Forum FALLIMENTI - PASSIVO E RIVENDICHE

spese legali insinuate in via prededucibile

  • Andrea Merlo

    Milano
    27/05/2020 17:00

    spese legali insinuate in via prededucibile

    prima del fallimento, la società poi fallita ottiene decreto ingiuntivo verso un'impresa debitrice, che presenta opposizione a decreto ingiuntivo, in cui si costituisce l'opposta.
    Il giudizio si interrompe per il fallimento dell'opposta e viene riassunto nei confronti del Fallimento.
    Seguono contatti informali tra il curatore e il legale dell'opponente, in cui il curatore fa presente di non avere intenzione di coltivare il decreto ingiuntivo in quanto malamente ottenuto, e altresì che non intende coltivare il credito verso l'opponente perchè dissestata.
    Il problema sembra risolto. Sennonchè il legale dell'opponente - al solo scopo di distrarre le spese a suo favore essendo la sua cliente dissestata - prosegue il giudizio di opposizione a decreto ingiuntivo ottenendo la revoca del decreto ingiuntivo e la condanna del Fallimento alle spese legali in suo favore, che ora insinua al passivo in prededuzione.
    Il quesito verte dunque sul credito in questione, se sia da ammettere e, in caso positivo, in che grado.
    Da un lato, il decreto ingiuntivo non è stato formalmente rinunciato nelle more del giudizio dal Fallimento (per un disguido di notifica di un atto stragiudiziale di rinuncia, che qui non serve commentare), e questo "obbligava" l'opponente a coltivare il giudizio per evitare il passaggio in giudicato del decreto ingiuntivo.
    Dall'altro lato, la coltivazione dell'opposizione era puramente strumentale per gli specifici interessi parcellari del legale, che era ben consapevole del dissesto conclamato della propria assistita, come dichiarato nei contatti avuti con il curatore.
    Il Fallimento, dal canto suo, non è tenuto a coltivare iniziative legali non aventi uno scopo utile per la procedura, nè a ciò egli può essere tenuto solo per evitare il riconoscimento alla controparte di un credito per spese legali, essendo l'accertamento di un credito verso il Fallimento soggetto alle regole del concorso ex artt. 93 e segg.
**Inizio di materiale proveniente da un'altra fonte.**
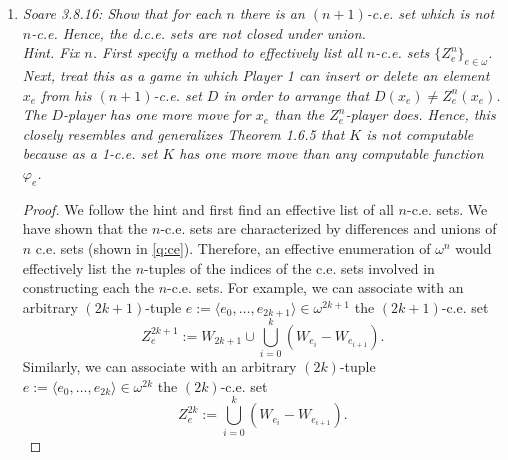 \documentclass{article}
\begin{document}
\begin{enumerate}[label={\bf Q\arabic*:}]
\begin{proof}
      Consider the Turing functional $\Phi_e(x)$ such that given arbitrary
      $X\in2^\omega$ and $x\in\omega$, first computes the set
      $\{a<f(x): X(a)=1\}$, and then the set $\{f(0),\ldots,f(x-1)\}$, and
      returns 1 if the first set is not contained in the second, and
      returns 0 otherwise. Then $\Phi_e$ is total because $f$ is total
      recursive. Also, $D=\Phi_e^A$. Thus from the Truth-table theorem
      (Nerode, Theorem 3.8.5), $D\leq_{tt}A$.
    \end{proof}

  \item \it Soare 3.8.16: Show that for each $n$ there is an $(n+1)$-c.e.
    set which is not $n$-c.e. Hence, the d.c.e. sets are not closed under
    union. \\

    Hint. Fix $n$. First specify a method to effectively list all $n$-c.e.
    sets $\{Z_e^n\}_{e\in\omega}$. Next, treat this as a game in which
    Player 1 can insert or delete an element $x_e$ from his $(n+1)$-c.e.
    set $D$ in order to arrange that $D(x_e)\neq Z_e^n(x_e)$. The
    $D$-player has one more move for $x_e$ than the $Z_e^n$-player does.
    Hence, this closely resembles and generalizes Theorem 1.6.5 that $K$ is
    not computable because as a 1-c.e. set $K$ has one more move than any
    computable function $\varphi_e$.

    \begin{proof}
      We follow the hint and first find an effective list of all $n$-c.e.
      sets. We have shown that the $n$-c.e. sets are characterized by
      differences and unions of $n$ c.e. sets (shown in \ref{q:ce}).
      Therefore, an effective enumeration of $\omega^n$ would effectively
      list the $n$-tuples of the indices of the c.e. sets involved in
      constructing each the $n$-c.e. sets. For example, we can associate
      with an arbitrary $(2k+1)$-tuple $e:=\langle
      e_0,\ldots,e_{2k+1}\rangle\in \omega^{2k+1}$ the $(2k+1)$-c.e. set
      \[Z_{e}^{2k+1} :=W_{2k+1} \cup \bigcup_{i=0}^k (W_{e_i}-W_{e_{i+1}}).\]
      Similarly, we can associate with an arbitrary
      $(2k)$-tuple $e:=\langle e_0,\ldots,e_{2k}\rangle\in
      \omega^{2k}$ the $(2k)$-c.e. set
      \[Z_{e}^{2k} :=\bigcup_{i=0}^k (W_{e_i}-W_{e_{i+1}}).\]


\end{proof}
\end{enumerate}
\end{document}
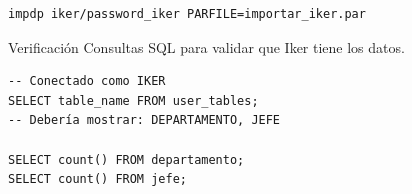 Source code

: \documentclass[11pt]{article}
\begin{document}
\begin{verbatim}
impdp iker/password_iker PARFILE=importar_iker.par
\end{verbatim}

Verificación
Consultas SQL para validar que Iker tiene los datos.

\begin{verbatim}
-- Conectado como IKER
SELECT table_name FROM user_tables;
-- Debería mostrar: DEPARTAMENTO, JEFE

SELECT count() FROM departamento;
SELECT count() FROM jefe;
\end{verbatim}
\end{document}
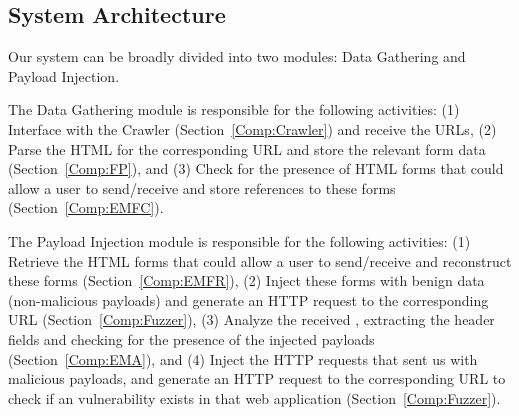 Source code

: \subsection{System Architecture}
\label{sys:arch}
Our system can be broadly divided into two modules: Data Gathering and Payload Injection.

The Data Gathering module is responsible for the following activities:
(1) Interface with the Crawler (Section~\ref{Comp:Crawler}) and
receive the URLs, (2) Parse the HTML for the corresponding URL and
store the relevant form data (Section~\ref{Comp:FP}), and (3) Check
for the presence of HTML forms that could allow a user to send/receive
\email and store references to these forms (Section~\ref{Comp:EMFC}).

    
The Payload Injection module is responsible for the following
activities: (1) Retrieve the HTML forms that could allow a user to
send/receive \email and reconstruct these forms
(Section~\ref{Comp:EMFR}), (2) Inject these forms with benign data
(non-malicious payloads) and generate an HTTP request to the
corresponding URL (Section~\ref{Comp:Fuzzer}), (3) Analyze the
received \emails, extracting the \email header fields and checking for
the presence of the injected payloads (Section~\ref{Comp:EMA}), and
(4) Inject the HTTP requests that sent us \emails with malicious
payloads, and generate an HTTP request to the corresponding URL to
check if an \ehi vulnerability exists in that web application
(Section~\ref{Comp:Fuzzer}).


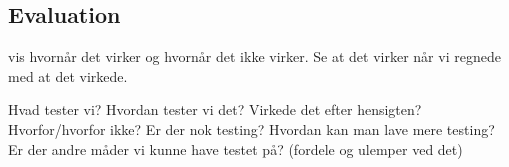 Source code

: 
\subsection{Evaluation}

vis hvornår det virker og hvornår det ikke virker. 
Se at det virker når vi regnede med at det virkede.

Hvad tester vi?
Hvordan tester vi det?
Virkede det efter hensigten?
Hvorfor/hvorfor ikke?
Er der nok testing?
Hvordan kan man lave mere testing?
Er der andre måder vi kunne have testet på? (fordele og ulemper ved det)
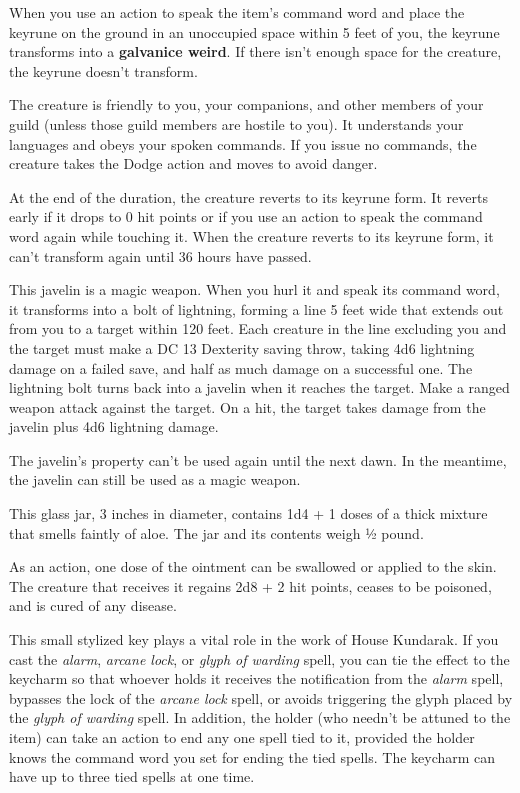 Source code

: \documentclass[10pt,a4paper,twoside,bg=print,twocolumn,openany,nodeprecatedcode]{dndbook}
\begin{document}
When you use an action to speak the item's command word and place the keyrune on the ground in an unoccupied space within 5 feet of you, the keyrune transforms into a \textbf{galvanice weird}. If there isn't enough space for the creature, the keyrune doesn't transform.

The creature is friendly to you, your companions, and other members of your guild (unless those guild members are hostile to you). It understands your languages and obeys your spoken commands. If you issue no commands, the creature takes the Dodge action and moves to avoid danger.

At the end of the duration, the creature reverts to its keyrune form. It reverts early if it drops to 0 hit points or if you use an action to speak the command word again while touching it. When the creature reverts to its keyrune form, it can't transform again until 36 hours have passed.

This javelin is a magic weapon. When you hurl it and speak its command word, it transforms into a bolt of lightning, forming a line 5 feet wide that extends out from you to a target within 120 feet. Each creature in the line excluding you and the target must make a DC 13 Dexterity saving throw, taking 4d6 lightning damage on a failed save, and half as much damage on a successful one. The lightning bolt turns back into a javelin when it reaches the target. Make a ranged weapon attack against the target. On a hit, the target takes damage from the javelin plus 4d6 lightning damage.

The javelin's property can't be used again until the next dawn. In the meantime, the javelin can still be used as a magic weapon.

This glass jar, 3 inches in diameter, contains 1d4 + 1 doses of a thick mixture that smells faintly of aloe. The jar and its contents weigh ½ pound.

As an action, one dose of the ointment can be swallowed or applied to the skin. The creature that receives it regains 2d8 + 2 hit points, ceases to be poisoned, and is cured of any disease.

This small stylized key plays a vital role in the work of House Kundarak. If you cast the \textit{alarm}, \textit{arcane lock}, or \textit{glyph of warding} spell, you can tie the effect to the keycharm so that whoever holds it receives the notification from the \textit{alarm} spell, bypasses the lock of the \textit{arcane lock} spell, or avoids triggering the glyph placed by the \textit{glyph of warding} spell. In addition, the holder (who needn't be attuned to the item) can take an action to end any one spell tied to it, provided the holder knows the command word you set for ending the tied spells. The keycharm can have up to three tied spells at one time.
\end{document}

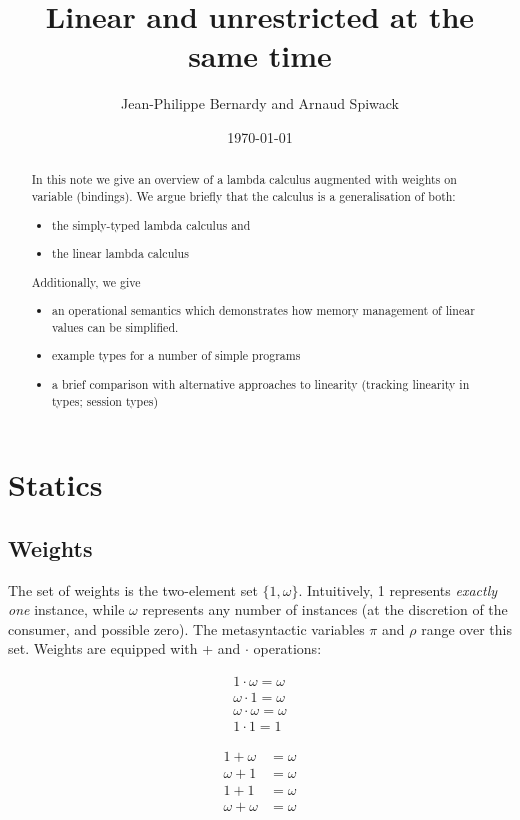 \documentclass[11pt]{article}
\author{Jean-Philippe Bernardy and Arnaud Spiwack}
\date{\today}
\title{Linear and unrestricted at the same time}
\begin{document}
\maketitle
\begin{abstract}
\noindent
In this note we give an overview of a lambda calculus augmented with
weights on variable (bindings). We argue briefly that the calculus is
a generalisation of both:
\begin{itemize}
\item the simply-typed lambda calculus and
\item the linear lambda calculus
\end{itemize}
%
Additionally, we give
\begin{itemize}
\item an operational semantics which demonstrates how memory
  management of linear values can be simplified.
\item example types for a number of simple programs
\item a brief comparison with alternative approaches to linearity
  (tracking linearity in types; session types)
\end{itemize}
\end{abstract}

\section{Statics}
\label{sec:orgheadline8}
\subsection{Weights}
\label{sec:orgheadline1}

The set of weights is the two-element set $\{1,ω\}$. Intuitively, 1
represents \emph{exactly one} instance, while $ω$ represents any
number of instances (at the discretion of the consumer, and possible
zero).  The metasyntactic variables \(π\) and \(ρ\) range over this
set. Weights are equipped with + and $·$ operations:


\begin{align*}
1 · ω = ω \\
ω · 1 = ω \\
ω · ω = ω \\
1 · 1 = 1
\end{align*}

\begin{align*}
1 + ω &= ω \\
ω + 1 &= ω \\
1 + 1 &= ω \\
ω + ω &= ω
\end{align*}
\end{document}
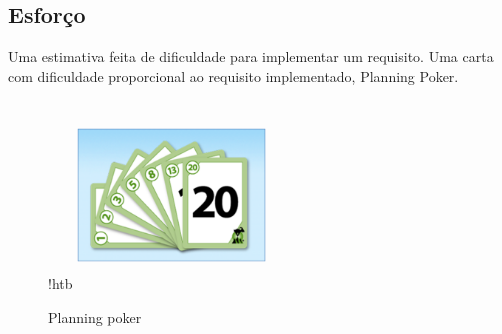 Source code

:	\subsection{Esforço}
	Uma estimativa feita de dificuldade para implementar um requisito. Uma carta com dificuldade proporcional ao requisito implementado, Planning Poker.
	\begin{figure}{!htb}
  		\centering
		\includegraphics[height=5cm, width=5cm]{figuras/planning_poker.eps}
		\caption{Planning poker}
	\end{figure}

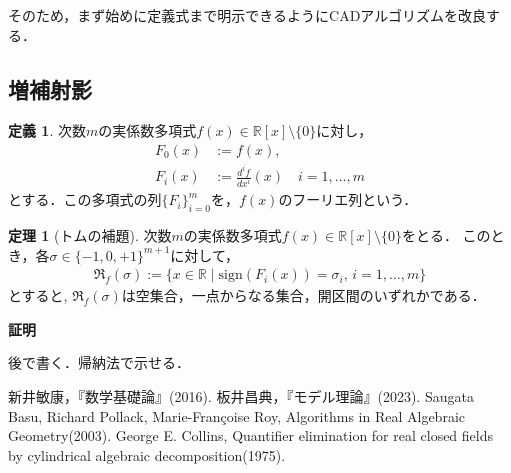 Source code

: \documentclass[uplatex, dvipdfmx]{jsarticle}
\makeatletter
\renewenvironment{proof}[1][\proofname]{\par
  \pushQED{\qed}%
  \normalfont \topsep6\p@\@plus6\p@\relax
  \trivlist
  \item\relax
  {\bfseries
  #1\@addpunct{.}}\hspace\labelsep\ignorespaces
}{%
  \popQED\endtrivlist\@endpefalse
}
\newcommand{\R}{\mathbb{R}}
\newcommand{\sign}{\mathrm{sign}}
\theoremstyle{definition}
\newtheorem{definition}{定義}[section]
\newtheorem{theorem}{定理}[section]
\renewcommand{\proofname}{\textbf{証明}}
\makeatother
\begin{document}
そのため，まず始めに定義式まで明示できるようにCADアルゴリズムを改良する．

\subsection{増補射影}

\begin{definition}
     次数$m$の実係数多項式$f(x) \in \R[x] \setminus \{0\}$に対し，
     \begin{align*}
          F_0(x) &:= f(x),\\
          F_i(x) &:= \frac{d^i f}{dx^i}(x) \quad i = 1, \dots, m
     \end{align*}
     とする．この多項式の列$\{F_i\}_{i=0}^m$を，$f(x)$のフーリエ列という．
\end{definition}

\begin{theorem}[トムの補題]
     次数$m$の実係数多項式$f(x) \in \R[x] \setminus \{0\}$をとる．
     このとき，各$\sigma \in \{-1, 0, +1\}^{m+1}$に対して，
     \begin{align*}
          \mathfrak{R}_f(\sigma) := \{x \in \R \mid \sign(F_i(x)) = \sigma_i, \, i = 1, \dots, m \}
     \end{align*}
     とすると, $\mathfrak{R}_f(\sigma)$は空集合，一点からなる集合，開区間のいずれかである．
\end{theorem}

\begin{proof}
     後で書く．帰納法で示せる．
\end{proof}


\begin{thebibliography}{99}
      新井敏康，『数学基礎論』(2016).
      板井昌典，『モデル理論』(2023).
      Saugata Basu, Richard Pollack, Marie-Fran\c{c}oise Roy, Algorithms in Real Algebraic Geometry(2003).
      George E. Collins, Quantifier elimination for real closed fields by cylindrical algebraic decomposition(1975).
\end{thebibliography}
\end{document}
LF.
    Pertanto, ad avviso dello scrivente, il credito dev'essere escluso, ancorchè portato da una sentenza di condanna di un tribunale, in quanto non opponibile alla procedura, e semmai alla società fallita quando tornata "in bonis".
    In ogni caso, quand'anche dovesse essere ritenuto opponibile, esso andrebbe ammesso al chirografo e non in prededuzione, in quanto esso trae origine da una vicenda ben anteriore al fallimento e sfugge ai canoni che, secondo il generale assetto interpretativo dell'art. 111, co.2 LF, consentono di configurarlo come prededucibile.
    Sarei molto grato di una valutazione in proposito.
    • Zucchetti SG

      27/05/2020 18:59

      RE: spese legali insinuate in via prededucibile

      Ci permettiamo di dissentire dalla sua ricostruzione.
      Il procedimento di opposizione a decreto ingiuntivo è stato riassunto nei confronti del curatore, dopo l'interruzione dovuta al fallimento dell'ingiungente, ed è continuato fino alla sentenza, senza che la curatela rinunciasse al decreto, sicchè, indipendentemente dalle ragioni per cui si è arrivati alla sentenza, sta di fatto che questa è stata emessa con condanna del fallimento al pagamento delle spese e, se ben capiamo, con distrazione in favore del legale della controparte. Non vediamo, quindi, come tale sentenza possa dirsi inopponibile al fallimento.
      La fonte del credito è nella sentenza conclusiva di un processo svoltosi nei confronti del fallimento soccombente, per cui il credito in questione è da considerare prededucibile; nell'ambito delle prededuzioni-ove l'attivo non sia sufficiente a soddisfare tutte le prededuzioni- il credito ha collocazione chirografaria.